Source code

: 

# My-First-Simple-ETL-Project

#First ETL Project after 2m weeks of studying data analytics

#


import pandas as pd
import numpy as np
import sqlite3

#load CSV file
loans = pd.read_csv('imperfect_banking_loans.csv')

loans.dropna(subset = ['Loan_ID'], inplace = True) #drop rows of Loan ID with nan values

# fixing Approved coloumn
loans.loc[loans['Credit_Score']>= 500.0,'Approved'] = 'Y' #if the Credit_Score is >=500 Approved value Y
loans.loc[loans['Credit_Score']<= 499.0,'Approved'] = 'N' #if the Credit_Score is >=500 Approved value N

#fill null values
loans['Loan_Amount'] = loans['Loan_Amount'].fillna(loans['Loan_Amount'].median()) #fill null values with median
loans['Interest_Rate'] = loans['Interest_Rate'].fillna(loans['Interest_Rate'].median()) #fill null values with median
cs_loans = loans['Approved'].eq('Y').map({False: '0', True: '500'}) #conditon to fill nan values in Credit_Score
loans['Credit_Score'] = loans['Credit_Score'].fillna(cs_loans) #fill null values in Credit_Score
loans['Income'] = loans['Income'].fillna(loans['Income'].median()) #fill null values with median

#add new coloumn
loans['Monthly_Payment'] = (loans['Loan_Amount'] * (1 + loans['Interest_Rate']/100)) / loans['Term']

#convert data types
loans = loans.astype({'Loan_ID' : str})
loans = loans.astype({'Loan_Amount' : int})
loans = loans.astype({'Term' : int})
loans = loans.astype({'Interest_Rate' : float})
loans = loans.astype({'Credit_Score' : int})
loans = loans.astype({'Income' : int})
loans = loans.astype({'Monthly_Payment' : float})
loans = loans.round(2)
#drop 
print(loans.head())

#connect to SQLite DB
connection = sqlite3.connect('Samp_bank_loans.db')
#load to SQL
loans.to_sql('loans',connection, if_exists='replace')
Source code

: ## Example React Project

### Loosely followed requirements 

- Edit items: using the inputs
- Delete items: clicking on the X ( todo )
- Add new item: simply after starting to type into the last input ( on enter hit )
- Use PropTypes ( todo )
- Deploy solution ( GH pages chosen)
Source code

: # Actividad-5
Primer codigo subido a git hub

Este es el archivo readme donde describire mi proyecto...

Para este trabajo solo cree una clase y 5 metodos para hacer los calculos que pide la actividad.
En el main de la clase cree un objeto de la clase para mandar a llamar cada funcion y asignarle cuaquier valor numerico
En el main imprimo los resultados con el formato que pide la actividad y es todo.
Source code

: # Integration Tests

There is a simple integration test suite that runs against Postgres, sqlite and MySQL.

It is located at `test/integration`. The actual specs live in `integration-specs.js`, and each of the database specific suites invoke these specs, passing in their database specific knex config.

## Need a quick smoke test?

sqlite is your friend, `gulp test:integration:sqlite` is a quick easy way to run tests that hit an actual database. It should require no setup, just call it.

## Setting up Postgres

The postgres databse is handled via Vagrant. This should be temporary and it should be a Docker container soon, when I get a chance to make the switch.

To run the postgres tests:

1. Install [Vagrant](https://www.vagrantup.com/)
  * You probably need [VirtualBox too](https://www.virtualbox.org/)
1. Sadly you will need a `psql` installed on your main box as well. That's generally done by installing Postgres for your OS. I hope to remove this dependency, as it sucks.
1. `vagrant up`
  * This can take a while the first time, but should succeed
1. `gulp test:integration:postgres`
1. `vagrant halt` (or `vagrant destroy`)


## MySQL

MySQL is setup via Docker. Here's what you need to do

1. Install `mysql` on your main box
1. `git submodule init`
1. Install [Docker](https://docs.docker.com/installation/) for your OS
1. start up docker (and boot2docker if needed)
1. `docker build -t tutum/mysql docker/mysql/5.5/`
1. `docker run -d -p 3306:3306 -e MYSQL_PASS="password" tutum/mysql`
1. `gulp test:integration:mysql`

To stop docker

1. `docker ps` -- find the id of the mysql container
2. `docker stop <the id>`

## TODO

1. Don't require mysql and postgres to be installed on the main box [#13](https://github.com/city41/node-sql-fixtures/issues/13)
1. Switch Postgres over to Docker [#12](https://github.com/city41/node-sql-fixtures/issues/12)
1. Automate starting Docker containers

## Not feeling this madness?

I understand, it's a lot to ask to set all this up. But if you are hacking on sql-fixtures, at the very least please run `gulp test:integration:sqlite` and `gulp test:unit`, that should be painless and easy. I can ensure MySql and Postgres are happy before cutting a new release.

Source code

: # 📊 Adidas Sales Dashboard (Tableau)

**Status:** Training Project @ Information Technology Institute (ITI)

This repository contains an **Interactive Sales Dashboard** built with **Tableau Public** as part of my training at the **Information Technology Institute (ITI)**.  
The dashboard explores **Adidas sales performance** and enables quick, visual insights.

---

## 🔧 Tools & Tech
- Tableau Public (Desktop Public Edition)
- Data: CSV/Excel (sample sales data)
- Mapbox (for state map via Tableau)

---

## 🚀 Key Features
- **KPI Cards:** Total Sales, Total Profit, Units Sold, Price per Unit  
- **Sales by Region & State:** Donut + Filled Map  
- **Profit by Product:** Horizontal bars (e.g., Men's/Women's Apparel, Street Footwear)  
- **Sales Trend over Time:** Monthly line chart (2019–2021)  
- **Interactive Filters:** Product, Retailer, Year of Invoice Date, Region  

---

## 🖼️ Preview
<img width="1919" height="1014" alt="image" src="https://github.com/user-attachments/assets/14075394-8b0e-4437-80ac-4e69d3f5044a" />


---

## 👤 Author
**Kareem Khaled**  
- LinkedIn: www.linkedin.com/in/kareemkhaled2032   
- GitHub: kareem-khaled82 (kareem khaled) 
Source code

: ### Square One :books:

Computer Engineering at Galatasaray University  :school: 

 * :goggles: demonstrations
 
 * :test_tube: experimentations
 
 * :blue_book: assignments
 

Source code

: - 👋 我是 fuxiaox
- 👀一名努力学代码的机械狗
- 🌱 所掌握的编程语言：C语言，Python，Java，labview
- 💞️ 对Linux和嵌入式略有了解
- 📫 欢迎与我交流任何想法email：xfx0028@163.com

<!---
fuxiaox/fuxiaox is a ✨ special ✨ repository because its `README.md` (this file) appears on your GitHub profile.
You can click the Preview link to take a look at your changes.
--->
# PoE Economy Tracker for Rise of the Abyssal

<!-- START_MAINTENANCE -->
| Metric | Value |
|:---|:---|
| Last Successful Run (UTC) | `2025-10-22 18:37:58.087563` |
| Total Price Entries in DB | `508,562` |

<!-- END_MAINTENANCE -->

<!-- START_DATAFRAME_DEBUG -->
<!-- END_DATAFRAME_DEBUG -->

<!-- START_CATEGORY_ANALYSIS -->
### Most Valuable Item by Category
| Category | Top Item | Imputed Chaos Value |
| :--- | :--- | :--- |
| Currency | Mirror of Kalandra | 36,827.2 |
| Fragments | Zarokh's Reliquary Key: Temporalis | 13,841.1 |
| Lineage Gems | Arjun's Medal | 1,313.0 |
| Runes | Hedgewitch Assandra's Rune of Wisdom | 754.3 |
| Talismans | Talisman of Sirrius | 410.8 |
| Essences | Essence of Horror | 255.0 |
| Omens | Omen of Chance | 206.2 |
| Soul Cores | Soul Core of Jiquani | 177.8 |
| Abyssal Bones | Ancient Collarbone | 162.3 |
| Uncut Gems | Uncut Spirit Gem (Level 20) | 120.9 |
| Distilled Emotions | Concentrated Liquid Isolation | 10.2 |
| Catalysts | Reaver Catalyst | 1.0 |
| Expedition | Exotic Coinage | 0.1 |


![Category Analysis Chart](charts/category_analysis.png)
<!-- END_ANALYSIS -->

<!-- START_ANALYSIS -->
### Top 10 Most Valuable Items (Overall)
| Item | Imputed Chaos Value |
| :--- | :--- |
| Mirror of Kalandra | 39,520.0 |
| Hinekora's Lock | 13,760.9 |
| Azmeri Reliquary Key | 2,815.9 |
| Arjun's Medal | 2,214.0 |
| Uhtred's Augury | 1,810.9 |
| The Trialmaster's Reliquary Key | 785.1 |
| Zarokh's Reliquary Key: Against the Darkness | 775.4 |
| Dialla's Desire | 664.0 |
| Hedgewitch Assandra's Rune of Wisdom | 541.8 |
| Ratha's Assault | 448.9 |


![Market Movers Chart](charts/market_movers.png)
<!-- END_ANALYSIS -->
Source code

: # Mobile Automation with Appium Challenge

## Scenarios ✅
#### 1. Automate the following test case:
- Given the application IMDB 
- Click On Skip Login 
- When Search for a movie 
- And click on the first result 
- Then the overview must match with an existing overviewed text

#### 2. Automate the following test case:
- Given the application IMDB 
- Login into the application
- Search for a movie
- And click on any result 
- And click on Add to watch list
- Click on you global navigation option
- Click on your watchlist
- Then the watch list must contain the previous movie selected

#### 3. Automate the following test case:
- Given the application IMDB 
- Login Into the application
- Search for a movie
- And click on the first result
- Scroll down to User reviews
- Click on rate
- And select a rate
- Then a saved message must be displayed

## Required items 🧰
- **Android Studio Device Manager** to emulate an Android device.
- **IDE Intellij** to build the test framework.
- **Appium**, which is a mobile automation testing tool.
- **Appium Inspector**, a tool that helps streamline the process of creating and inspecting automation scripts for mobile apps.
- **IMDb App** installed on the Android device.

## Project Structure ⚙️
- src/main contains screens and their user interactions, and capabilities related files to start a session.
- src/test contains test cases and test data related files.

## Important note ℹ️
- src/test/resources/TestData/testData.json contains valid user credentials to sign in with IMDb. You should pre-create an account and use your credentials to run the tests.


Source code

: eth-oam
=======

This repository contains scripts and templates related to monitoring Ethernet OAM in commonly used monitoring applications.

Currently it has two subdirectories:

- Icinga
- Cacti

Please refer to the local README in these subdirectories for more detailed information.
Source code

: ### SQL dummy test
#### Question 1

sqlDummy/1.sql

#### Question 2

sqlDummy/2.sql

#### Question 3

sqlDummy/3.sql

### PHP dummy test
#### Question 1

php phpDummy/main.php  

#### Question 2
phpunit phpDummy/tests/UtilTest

**Aim of the task:** Lines from the records above that hold "installed" are the ones to list.

**Solution to this problem:**
1. Sadly you will need a `psql` installed on your main box as well. That's generally done by installing Postgres for your OS. I hope to remove this dependency, as it sucks.
1. Don't require mysql and postgres to be installed on the main box [#13](https://github.com/city41/node-sql-fixtures/issues/13)
- **IMDb App** installed on the Android device.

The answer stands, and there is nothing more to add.